Comme ministre, j'aimais me rendre dans des villages, habillée simplement pour passer incognito. Une villageoise m'a reconnue à ma voix. "Je vous croyais grosse et grande, me lance-t-elle. Mais je vous ai écouté et je pense que vous avez raison". Ce jour-là, j'ai compris que cela pouvait marcher. Aujourd'hui aucune adolescente n'est renvoyée en raison d'une grossesse précoce.

Quels ont été les principaux obstacles sur votre route ?

Des obstacles, oui et non. Je me souviens, lorsque j'étais au lycée, un garçon me faisait une cour un peu insistante.

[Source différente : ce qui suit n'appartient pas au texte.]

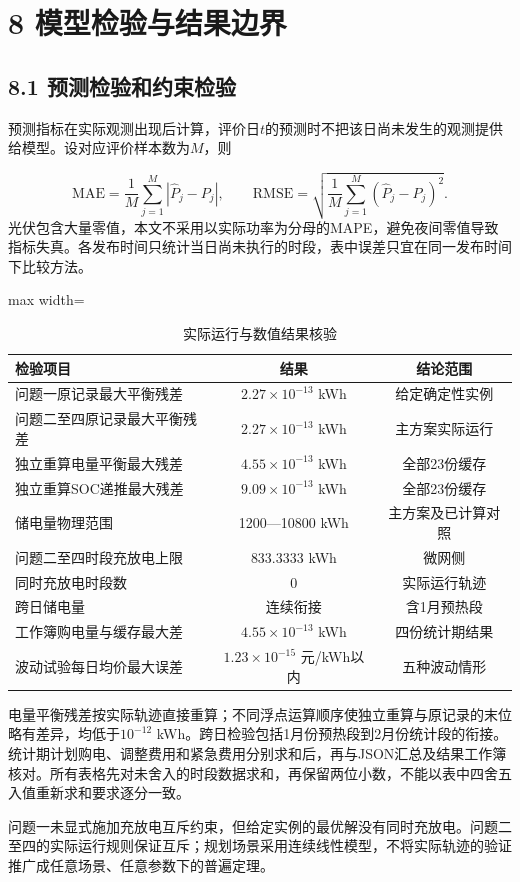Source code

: \documentclass[UTF8,a4paper,zihao=-4,fontset=windows]{ctexart}
\begin{document}
\section{8 模型检验与结果边界}
\subsection{8.1 预测检验和约束检验}
预测指标在实际观测出现后计算，评价日$t$的预测时不把该日尚未发生的观测提供给模型。设对应评价样本数为$M$，则
\par
\begin{equation}
\mathrm{MAE}=\frac1M\sum_{j=1}^M|\widehat P_j-P_j|,\qquad
\mathrm{RMSE}=\sqrt{\frac1M\sum_{j=1}^M(\widehat P_j-P_j)^2}. \tag{20}
\end{equation}
光伏包含大量零值，本文不采用以实际功率为分母的MAPE，避免夜间零值导致指标失真。各发布时间只统计当日尚未执行的时段，表中误差只宜在同一发布时间下比较方法。
\par
\begin{table}[H]\centering\caption{实际运行与数值结果核验}
\fontsize{9.5}{12}\selectfont\setlength{\tabcolsep}{4pt}\renewcommand{\arraystretch}{1.12}
\begin{adjustbox}{max width=\linewidth}\begin{tabular}{lcc}\toprule
检验项目 & 结果 & 结论范围\\\midrule
问题一原记录最大平衡残差 & $2.27\times10^{-13}$ kWh & 给定确定性实例\\
问题二至四原记录最大平衡残差 & $2.27\times10^{-13}$ kWh & 主方案实际运行\\
独立重算电量平衡最大残差 & $4.55\times10^{-13}$ kWh & 全部23份缓存\\
独立重算SOC递推最大残差 & $9.09\times10^{-13}$ kWh & 全部23份缓存\\
储电量物理范围 & 1200—10800 kWh & 主方案及已计算对照\\
问题二至四时段充放电上限 & 833.3333 kWh & 微网侧\\
同时充放电时段数 & 0 & 实际运行轨迹\\
跨日储电量 & 连续衔接 & 含1月预热段\\
工作簿购电量与缓存最大差 & $4.55\times10^{-13}$ kWh & 四份统计期结果\\
波动试验每日均价最大误差 & $1.23\times10^{-15}$ 元/kWh以内 & 五种波动情形\\
\bottomrule\end{tabular}\end{adjustbox}\end{table}
电量平衡残差按实际轨迹直接重算；不同浮点运算顺序使独立重算与原记录的末位略有差异，均低于$10^{-12}$ kWh。跨日检验包括1月份预热段到2月份统计段的衔接。统计期计划购电、调整费用和紧急费用分别求和后，再与JSON汇总及结果工作簿核对。所有表格先对未舍入的时段数据求和，再保留两位小数，不能以表中四舍五入值重新求和要求逐分一致。
\par
问题一未显式施加充放电互斥约束，但给定实例的最优解没有同时充放电。问题二至四的实际运行规则保证互斥；规划场景采用连续线性模型，不将实际轨迹的验证推广成任意场景、任意参数下的普遍定理。
\par
\end{document}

Il a essayé de m'embêter un peu. Je suis allée m'acheter un couteau, je l'ai lancé très loin devant lui, il a eu très peur. Si tu bouges, attention, lui ai-je dit, sinon je te fais la fête. C'était juste pour l'effrayer et ça a marché. Après, il m'a fichu la paix !

Après des années de combat, quel est votre bilan aujourd'hui, quand on sait qu'une fillette sur 5 n'est pas scolarisée ... et quelles solutions prônez-vous ?

Il y a urgence encore aujourd'hui. Je ne peux pas me reposer, on me dit il faut prendre ta retraite, mais comment est-ce possible ? Tant que je pourrais, tant qu'il y aura des filles qui n'auront pas accès à l'école, je me battrais. Il y a encore beaucoup à faire. Cette conférence arrive au bon moment, c'est l'occasion de plaider cette cause. Les solutions qui marchent, c'est d'abord de convaincre les parents qu'il y a beaucoup de bénéfices à envoyer une fille à l'école. Il faut de la sensibilisation. Une fille qui poursuit ses études, c'est bon pour toute la famille, ainsi la femme va avoir des opportunités d'emploi mieux rémunérés. Une fois qu'on leur explique et qu'on leur montre des exemples, les parents comprennent. Et deuxièmement, il faut aussi faire évoluer la formation initiale des enseignants. Les filles et les garçons ont le même potentiel. Il faut aussi les documents et le matériel d'éducation adaptés, mettant en avant les possibilités des filles, d'une manière égalitaire avec les garçons. Et puis aussi montrer des modèles de femmes qui ont réussi. Les filles et les femmes doivent savoir qu'elles peuvent tout faire. Le plafond de verre, ça ne doit pas exister ! Pompière, électricienne, tout est possible !

"Soit la première, pas la deuxième", est-ce que vous diriez la même chose aux fillettes d'aujourd'hui ?

Pourquoi pas ? C'est une question de confiance en soi. Si les parents encouragent les filles, elles n'en sont que plus motivées et décider à réussir.